• **REQUIREMENT**:
If a line in the entries contains the string "successo", include that line in your answer.

• **Recorded data**:
++++
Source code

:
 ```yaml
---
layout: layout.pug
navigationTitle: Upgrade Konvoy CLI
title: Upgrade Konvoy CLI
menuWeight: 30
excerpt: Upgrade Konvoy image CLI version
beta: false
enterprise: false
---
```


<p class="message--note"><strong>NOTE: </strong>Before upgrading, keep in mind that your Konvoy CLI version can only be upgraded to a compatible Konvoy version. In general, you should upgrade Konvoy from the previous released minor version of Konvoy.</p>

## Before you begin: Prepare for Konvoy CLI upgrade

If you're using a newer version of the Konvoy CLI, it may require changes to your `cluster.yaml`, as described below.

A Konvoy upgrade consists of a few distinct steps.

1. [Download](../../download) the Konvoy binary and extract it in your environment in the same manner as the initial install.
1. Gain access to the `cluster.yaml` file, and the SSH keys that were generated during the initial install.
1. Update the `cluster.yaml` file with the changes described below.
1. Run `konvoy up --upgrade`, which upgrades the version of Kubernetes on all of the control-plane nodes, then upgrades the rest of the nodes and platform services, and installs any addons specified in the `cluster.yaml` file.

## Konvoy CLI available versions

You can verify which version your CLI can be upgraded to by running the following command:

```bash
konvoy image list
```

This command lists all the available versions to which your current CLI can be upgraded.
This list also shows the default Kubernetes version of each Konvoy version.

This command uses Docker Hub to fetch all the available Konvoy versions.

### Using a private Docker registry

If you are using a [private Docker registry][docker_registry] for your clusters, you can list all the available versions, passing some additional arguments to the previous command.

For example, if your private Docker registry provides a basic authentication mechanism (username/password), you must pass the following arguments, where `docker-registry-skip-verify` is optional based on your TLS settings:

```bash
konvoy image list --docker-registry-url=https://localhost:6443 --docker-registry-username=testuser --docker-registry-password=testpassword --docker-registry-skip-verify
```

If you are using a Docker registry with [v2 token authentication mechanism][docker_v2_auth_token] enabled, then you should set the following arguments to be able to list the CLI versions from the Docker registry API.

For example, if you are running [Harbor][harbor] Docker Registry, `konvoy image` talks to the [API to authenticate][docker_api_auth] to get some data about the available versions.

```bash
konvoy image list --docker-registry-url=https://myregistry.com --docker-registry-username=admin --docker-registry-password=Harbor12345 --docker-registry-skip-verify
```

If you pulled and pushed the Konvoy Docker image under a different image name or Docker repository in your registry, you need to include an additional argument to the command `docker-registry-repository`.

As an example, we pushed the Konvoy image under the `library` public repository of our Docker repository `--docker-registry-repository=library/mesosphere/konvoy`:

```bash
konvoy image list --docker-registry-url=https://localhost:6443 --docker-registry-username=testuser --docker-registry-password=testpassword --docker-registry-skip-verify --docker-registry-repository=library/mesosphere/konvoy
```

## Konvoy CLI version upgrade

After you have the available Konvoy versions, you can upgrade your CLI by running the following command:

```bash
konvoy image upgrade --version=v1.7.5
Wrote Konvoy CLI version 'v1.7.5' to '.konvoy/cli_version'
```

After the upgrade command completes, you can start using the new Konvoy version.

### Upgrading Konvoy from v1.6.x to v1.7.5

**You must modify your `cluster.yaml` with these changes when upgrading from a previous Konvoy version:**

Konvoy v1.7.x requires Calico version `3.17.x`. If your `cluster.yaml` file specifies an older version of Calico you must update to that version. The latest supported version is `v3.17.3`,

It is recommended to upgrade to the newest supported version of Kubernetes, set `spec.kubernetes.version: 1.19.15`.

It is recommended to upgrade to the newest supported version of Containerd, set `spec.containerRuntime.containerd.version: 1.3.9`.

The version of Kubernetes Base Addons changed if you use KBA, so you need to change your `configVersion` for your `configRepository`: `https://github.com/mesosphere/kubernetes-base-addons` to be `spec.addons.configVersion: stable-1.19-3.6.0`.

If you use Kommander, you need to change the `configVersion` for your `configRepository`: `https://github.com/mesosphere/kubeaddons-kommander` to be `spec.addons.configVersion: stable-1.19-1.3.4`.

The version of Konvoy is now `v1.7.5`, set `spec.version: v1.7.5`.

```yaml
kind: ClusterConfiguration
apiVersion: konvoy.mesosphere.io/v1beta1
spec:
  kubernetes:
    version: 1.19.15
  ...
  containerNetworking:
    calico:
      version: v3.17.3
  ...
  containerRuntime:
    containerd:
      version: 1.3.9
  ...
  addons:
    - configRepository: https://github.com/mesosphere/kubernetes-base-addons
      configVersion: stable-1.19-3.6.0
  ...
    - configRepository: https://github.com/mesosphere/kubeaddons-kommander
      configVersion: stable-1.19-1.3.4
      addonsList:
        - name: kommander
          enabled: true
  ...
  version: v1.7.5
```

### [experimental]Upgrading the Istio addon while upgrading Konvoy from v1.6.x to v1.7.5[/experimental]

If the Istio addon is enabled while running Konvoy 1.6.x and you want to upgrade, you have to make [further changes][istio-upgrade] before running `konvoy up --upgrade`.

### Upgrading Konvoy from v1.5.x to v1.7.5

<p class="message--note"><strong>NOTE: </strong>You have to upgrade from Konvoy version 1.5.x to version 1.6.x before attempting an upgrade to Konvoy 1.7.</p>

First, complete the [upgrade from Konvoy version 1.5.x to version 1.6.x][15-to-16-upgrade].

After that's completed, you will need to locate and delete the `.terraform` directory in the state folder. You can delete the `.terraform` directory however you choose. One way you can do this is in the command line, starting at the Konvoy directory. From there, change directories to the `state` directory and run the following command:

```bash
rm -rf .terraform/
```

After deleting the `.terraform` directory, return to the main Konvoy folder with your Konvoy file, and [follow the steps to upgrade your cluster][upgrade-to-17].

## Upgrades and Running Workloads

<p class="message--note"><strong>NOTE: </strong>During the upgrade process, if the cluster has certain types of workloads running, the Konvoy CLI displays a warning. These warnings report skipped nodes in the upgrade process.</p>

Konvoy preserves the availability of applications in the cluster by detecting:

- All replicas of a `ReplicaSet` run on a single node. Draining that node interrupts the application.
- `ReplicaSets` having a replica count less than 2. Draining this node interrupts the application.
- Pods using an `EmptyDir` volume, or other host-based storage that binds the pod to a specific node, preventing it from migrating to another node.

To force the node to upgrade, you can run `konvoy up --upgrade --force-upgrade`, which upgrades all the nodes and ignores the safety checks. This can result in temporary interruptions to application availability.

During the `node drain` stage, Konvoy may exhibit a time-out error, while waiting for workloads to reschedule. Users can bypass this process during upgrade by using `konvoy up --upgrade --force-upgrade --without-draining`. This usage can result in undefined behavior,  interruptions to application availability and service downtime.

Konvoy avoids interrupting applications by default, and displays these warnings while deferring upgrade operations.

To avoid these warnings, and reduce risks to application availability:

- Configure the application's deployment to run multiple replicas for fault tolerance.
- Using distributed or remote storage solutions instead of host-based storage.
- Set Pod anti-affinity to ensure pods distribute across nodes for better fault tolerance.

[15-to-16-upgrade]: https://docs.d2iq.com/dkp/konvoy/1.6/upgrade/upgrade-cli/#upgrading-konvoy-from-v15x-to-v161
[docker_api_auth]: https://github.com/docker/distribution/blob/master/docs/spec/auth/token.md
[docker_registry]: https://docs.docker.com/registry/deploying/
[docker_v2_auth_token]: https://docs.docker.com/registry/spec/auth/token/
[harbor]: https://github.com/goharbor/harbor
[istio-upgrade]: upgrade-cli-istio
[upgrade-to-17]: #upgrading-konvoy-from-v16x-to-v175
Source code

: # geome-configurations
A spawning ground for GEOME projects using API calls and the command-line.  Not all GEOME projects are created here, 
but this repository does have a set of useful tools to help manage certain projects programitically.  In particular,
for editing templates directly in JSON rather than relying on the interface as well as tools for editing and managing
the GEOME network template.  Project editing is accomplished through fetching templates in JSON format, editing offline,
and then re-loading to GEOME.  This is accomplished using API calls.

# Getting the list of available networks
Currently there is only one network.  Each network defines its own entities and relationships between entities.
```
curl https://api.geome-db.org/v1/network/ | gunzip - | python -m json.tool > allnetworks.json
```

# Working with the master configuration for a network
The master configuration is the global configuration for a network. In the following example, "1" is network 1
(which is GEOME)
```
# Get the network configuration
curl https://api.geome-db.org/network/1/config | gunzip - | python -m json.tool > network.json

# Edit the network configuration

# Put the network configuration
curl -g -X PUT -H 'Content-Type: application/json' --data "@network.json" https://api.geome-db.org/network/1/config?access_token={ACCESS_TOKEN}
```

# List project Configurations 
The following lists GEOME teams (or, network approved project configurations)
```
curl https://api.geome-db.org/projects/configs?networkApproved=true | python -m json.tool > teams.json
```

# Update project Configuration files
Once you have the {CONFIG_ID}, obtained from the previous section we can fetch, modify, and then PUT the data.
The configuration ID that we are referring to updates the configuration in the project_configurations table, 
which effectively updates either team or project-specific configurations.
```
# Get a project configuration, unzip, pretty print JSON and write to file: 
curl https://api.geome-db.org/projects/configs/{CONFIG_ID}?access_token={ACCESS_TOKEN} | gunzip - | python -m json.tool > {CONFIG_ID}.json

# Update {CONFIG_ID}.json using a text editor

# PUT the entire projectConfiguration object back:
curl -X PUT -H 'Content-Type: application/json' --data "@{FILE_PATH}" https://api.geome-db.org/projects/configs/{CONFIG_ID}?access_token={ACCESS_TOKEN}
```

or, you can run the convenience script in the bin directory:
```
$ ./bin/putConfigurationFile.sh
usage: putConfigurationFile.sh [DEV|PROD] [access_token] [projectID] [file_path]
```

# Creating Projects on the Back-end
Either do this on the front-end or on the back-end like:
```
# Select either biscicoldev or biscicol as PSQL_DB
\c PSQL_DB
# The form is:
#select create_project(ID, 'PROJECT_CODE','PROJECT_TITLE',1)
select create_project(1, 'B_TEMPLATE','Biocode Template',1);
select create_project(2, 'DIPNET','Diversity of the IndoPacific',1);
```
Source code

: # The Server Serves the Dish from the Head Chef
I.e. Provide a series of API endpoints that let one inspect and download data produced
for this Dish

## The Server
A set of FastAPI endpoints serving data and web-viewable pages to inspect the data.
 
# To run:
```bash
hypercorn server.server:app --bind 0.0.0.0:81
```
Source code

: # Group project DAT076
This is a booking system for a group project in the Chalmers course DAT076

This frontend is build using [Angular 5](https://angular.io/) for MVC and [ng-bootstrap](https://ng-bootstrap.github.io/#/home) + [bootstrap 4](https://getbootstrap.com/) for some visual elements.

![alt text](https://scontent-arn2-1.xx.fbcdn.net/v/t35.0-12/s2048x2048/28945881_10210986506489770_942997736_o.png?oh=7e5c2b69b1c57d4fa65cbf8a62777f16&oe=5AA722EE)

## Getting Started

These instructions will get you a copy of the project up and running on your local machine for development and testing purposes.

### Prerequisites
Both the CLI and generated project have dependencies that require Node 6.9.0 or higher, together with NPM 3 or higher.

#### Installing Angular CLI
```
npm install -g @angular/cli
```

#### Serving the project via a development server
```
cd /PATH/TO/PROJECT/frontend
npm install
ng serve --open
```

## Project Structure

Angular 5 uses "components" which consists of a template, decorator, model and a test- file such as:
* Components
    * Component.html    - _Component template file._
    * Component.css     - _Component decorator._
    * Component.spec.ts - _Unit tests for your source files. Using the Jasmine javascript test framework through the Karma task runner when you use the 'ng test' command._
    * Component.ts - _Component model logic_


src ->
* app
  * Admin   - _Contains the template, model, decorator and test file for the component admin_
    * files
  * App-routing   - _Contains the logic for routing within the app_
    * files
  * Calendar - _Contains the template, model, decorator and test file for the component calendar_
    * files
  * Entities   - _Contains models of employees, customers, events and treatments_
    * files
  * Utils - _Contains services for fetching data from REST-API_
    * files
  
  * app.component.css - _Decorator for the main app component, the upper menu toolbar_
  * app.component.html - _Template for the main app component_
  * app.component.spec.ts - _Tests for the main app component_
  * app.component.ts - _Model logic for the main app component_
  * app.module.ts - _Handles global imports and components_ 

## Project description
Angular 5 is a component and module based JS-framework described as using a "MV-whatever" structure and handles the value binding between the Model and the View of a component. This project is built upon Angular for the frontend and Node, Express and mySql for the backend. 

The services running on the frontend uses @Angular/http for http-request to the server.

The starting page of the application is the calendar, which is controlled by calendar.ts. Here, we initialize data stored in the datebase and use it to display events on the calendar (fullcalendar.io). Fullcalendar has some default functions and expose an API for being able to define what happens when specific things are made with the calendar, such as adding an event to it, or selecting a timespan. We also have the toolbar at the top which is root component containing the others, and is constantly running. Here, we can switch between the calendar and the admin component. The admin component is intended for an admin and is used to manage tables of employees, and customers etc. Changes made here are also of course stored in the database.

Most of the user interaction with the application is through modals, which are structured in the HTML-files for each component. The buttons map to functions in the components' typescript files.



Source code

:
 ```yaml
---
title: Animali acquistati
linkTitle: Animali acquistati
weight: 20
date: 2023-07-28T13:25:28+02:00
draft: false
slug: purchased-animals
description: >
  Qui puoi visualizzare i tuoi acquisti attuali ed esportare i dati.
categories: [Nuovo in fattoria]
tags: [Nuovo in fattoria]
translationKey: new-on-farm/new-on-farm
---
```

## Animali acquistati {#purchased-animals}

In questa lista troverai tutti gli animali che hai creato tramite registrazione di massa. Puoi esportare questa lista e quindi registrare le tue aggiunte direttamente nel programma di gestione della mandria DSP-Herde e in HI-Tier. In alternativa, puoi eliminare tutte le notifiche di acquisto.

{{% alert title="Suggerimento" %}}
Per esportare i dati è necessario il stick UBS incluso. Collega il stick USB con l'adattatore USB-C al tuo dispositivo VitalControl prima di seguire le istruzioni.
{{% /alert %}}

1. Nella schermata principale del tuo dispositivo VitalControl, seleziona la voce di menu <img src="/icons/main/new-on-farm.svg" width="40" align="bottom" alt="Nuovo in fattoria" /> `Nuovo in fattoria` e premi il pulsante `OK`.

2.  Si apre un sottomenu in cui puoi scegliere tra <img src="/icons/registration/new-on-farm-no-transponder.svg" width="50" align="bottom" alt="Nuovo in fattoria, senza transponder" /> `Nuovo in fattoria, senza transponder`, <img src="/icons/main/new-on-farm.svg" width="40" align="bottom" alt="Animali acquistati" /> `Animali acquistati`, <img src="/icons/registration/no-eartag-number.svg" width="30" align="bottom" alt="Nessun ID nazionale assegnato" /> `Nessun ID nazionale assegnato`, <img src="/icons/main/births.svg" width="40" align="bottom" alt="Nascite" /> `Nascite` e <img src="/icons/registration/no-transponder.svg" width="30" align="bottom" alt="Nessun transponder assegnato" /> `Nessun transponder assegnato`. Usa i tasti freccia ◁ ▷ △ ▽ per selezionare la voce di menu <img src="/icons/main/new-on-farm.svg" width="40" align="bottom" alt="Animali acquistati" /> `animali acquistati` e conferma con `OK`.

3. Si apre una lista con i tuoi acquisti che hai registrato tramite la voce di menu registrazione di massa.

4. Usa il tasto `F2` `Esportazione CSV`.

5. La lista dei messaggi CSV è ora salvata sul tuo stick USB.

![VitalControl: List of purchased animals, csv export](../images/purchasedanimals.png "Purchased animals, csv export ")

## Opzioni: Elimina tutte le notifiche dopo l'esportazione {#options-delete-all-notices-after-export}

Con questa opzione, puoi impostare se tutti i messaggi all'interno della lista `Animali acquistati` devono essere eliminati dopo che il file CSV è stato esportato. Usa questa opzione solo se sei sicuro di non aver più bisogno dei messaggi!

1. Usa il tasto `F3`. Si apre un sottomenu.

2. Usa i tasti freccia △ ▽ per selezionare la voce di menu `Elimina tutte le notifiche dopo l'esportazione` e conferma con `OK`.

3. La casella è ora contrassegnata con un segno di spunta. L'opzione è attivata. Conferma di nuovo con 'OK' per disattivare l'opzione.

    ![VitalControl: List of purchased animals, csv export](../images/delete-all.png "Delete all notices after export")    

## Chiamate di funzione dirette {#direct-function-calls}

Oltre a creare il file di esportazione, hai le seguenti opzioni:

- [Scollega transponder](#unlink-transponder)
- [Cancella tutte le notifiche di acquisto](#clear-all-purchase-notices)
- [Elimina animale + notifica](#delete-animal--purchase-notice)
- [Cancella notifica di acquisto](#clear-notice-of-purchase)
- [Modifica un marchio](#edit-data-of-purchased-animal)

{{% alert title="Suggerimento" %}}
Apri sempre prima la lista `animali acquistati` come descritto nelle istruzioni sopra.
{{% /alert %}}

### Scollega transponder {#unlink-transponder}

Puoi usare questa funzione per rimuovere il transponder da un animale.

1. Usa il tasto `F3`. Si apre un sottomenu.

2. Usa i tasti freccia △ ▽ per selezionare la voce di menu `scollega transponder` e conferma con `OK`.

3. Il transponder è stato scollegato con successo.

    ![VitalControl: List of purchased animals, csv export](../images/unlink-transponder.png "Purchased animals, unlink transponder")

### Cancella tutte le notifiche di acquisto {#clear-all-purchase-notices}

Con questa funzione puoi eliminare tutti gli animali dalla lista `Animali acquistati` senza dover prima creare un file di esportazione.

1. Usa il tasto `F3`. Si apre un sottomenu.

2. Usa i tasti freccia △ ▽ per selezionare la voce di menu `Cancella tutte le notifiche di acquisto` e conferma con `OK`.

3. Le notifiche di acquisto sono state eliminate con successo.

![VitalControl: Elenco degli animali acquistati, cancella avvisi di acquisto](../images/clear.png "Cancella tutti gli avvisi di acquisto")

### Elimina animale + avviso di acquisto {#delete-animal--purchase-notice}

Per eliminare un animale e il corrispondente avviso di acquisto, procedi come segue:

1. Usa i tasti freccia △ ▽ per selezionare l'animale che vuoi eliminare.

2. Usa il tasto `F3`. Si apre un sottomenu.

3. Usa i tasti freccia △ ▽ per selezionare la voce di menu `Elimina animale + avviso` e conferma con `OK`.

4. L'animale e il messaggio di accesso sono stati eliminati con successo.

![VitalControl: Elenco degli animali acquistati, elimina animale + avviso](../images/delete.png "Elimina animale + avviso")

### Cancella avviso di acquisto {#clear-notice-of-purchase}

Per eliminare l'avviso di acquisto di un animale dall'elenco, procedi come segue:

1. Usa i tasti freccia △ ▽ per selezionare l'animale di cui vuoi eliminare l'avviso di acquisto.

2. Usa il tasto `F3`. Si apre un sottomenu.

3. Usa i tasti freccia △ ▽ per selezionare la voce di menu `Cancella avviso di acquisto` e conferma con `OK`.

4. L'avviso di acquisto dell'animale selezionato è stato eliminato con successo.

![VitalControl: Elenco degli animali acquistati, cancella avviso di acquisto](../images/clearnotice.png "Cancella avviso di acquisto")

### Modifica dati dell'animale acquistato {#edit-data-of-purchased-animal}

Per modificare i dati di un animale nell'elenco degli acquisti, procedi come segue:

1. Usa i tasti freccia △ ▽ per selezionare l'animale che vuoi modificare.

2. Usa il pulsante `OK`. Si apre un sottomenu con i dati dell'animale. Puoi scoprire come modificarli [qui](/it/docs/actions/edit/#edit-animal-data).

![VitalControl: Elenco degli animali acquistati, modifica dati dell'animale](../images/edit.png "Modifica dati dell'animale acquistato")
++++
• **RESPONSE**:
3. Il transponder è stato scollegato con successo.
3. Le notifiche di acquisto sono state eliminate con successo.
4. L'animale e il messaggio di accesso sono stati eliminati con successo.
4. L'avviso di acquisto dell'animale selezionato è stato eliminato con successo.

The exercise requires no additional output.